TASK:
From the line with "Engine Runtime and Editor" through the line with "at our website.", inclusive, return each line of the data below exactly and leave the rest out.

[Plain-text document sources]
%%
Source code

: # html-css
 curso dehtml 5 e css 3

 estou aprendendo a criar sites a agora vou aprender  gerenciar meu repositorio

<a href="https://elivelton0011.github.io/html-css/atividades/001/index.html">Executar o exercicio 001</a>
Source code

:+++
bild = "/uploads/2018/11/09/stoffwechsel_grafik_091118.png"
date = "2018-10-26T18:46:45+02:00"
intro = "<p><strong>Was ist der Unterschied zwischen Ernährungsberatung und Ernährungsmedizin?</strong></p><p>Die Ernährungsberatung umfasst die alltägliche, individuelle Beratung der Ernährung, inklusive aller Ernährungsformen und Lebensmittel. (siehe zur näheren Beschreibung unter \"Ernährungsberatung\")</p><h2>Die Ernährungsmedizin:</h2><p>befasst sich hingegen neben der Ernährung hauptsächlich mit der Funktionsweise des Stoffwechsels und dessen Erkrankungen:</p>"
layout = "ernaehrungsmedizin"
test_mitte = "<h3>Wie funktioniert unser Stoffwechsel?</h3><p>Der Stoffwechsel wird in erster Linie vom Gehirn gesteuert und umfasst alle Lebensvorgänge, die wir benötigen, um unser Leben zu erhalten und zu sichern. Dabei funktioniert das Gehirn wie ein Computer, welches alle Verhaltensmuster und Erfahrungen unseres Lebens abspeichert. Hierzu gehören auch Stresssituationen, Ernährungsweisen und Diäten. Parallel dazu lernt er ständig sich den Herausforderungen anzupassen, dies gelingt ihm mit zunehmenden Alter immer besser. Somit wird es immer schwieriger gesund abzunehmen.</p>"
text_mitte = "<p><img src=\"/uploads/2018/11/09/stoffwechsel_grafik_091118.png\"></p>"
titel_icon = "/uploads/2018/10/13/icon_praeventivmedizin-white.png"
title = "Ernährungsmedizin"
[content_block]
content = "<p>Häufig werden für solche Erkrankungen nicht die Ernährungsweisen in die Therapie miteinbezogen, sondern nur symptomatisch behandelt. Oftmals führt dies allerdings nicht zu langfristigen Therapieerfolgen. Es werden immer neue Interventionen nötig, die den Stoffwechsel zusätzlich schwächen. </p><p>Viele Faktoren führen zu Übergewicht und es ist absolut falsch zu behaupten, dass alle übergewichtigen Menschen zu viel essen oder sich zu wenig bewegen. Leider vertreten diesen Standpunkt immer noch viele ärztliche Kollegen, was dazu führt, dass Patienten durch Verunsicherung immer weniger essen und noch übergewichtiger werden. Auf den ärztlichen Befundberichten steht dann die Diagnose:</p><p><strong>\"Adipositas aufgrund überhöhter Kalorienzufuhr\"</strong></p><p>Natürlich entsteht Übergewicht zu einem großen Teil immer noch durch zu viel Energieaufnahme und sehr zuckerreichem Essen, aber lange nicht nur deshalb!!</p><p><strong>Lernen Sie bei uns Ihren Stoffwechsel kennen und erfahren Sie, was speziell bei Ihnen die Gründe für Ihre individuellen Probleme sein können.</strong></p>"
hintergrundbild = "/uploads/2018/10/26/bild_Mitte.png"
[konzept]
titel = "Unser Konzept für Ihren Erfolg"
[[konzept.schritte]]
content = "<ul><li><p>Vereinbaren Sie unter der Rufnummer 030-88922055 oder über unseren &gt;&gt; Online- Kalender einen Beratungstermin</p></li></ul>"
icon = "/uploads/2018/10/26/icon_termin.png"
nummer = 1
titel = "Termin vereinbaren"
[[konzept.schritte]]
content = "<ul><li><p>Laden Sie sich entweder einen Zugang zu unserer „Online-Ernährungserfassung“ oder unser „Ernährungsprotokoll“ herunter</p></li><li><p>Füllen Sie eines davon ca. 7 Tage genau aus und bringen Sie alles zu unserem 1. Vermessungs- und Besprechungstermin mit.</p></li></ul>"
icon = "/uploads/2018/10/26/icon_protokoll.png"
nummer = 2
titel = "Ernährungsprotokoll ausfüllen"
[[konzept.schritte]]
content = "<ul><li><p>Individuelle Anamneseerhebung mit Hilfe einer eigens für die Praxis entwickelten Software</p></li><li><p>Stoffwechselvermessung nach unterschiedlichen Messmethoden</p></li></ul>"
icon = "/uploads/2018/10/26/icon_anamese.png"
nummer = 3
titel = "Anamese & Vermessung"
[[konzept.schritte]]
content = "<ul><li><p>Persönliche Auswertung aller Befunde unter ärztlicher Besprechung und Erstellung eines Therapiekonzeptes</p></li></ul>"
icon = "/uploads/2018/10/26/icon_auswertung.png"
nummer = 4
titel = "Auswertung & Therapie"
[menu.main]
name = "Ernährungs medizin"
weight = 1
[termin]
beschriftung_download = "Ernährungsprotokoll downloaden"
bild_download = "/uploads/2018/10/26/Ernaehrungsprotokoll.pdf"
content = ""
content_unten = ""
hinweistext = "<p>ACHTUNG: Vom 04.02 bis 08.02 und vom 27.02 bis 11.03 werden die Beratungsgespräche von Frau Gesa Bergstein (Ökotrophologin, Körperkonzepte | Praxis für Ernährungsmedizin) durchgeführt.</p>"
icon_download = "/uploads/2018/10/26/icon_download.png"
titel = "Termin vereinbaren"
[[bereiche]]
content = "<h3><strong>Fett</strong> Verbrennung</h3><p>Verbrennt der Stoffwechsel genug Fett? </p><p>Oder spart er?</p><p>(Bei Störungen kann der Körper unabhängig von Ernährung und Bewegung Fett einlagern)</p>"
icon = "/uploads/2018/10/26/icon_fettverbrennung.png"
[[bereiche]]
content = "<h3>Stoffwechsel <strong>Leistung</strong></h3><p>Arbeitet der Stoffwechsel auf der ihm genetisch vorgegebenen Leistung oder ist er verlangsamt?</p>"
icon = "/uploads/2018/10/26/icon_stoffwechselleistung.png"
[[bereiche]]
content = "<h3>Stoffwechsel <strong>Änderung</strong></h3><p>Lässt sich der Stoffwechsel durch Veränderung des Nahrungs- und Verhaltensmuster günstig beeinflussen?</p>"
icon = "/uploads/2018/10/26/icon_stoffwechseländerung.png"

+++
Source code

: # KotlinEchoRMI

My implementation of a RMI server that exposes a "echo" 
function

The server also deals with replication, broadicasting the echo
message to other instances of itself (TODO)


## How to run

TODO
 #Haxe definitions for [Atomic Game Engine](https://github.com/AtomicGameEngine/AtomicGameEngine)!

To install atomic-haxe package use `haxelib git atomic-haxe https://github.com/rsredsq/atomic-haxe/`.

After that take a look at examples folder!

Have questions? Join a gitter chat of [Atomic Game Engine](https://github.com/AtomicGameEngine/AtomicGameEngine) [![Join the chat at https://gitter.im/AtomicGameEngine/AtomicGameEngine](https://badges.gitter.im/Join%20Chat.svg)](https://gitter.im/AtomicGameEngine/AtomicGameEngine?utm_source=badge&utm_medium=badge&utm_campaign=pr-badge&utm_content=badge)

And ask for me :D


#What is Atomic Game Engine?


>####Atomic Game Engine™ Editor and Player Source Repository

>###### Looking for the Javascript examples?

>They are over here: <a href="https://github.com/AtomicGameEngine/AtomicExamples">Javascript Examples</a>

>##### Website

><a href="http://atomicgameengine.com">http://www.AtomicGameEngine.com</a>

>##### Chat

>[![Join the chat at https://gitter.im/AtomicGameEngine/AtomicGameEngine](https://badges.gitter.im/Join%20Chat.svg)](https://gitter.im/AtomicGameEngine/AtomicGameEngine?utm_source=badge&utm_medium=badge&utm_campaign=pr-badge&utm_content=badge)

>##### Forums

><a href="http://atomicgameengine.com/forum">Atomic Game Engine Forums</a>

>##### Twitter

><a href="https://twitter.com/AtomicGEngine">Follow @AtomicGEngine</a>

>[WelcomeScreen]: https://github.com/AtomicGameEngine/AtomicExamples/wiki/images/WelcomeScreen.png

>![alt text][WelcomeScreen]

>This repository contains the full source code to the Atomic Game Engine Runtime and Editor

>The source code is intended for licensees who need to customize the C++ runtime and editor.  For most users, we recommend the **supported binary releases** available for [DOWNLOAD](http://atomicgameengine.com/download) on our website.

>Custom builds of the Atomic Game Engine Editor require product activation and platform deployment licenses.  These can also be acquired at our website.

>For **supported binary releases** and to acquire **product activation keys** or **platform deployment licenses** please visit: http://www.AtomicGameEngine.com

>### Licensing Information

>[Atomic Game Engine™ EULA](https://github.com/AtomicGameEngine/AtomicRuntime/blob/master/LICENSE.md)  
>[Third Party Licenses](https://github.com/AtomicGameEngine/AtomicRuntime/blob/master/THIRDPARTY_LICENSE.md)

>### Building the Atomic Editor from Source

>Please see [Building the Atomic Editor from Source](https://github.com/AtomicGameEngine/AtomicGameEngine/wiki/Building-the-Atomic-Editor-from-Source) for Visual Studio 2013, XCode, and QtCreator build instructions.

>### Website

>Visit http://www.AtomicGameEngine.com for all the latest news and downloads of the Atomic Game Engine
%%
OUTPUT OF THE EXERCISE:
>This repository contains the full source code to the Atomic Game Engine Runtime and Editor

>The source code is intended for licensees who need to customize the C++ runtime and editor.  For most users, we recommend the **supported binary releases** available for [DOWNLOAD](http://atomicgameengine.com/download) on our website.

>Custom builds of the Atomic Game Engine Editor require product activation and platform deployment licenses.  These can also be acquired at our website.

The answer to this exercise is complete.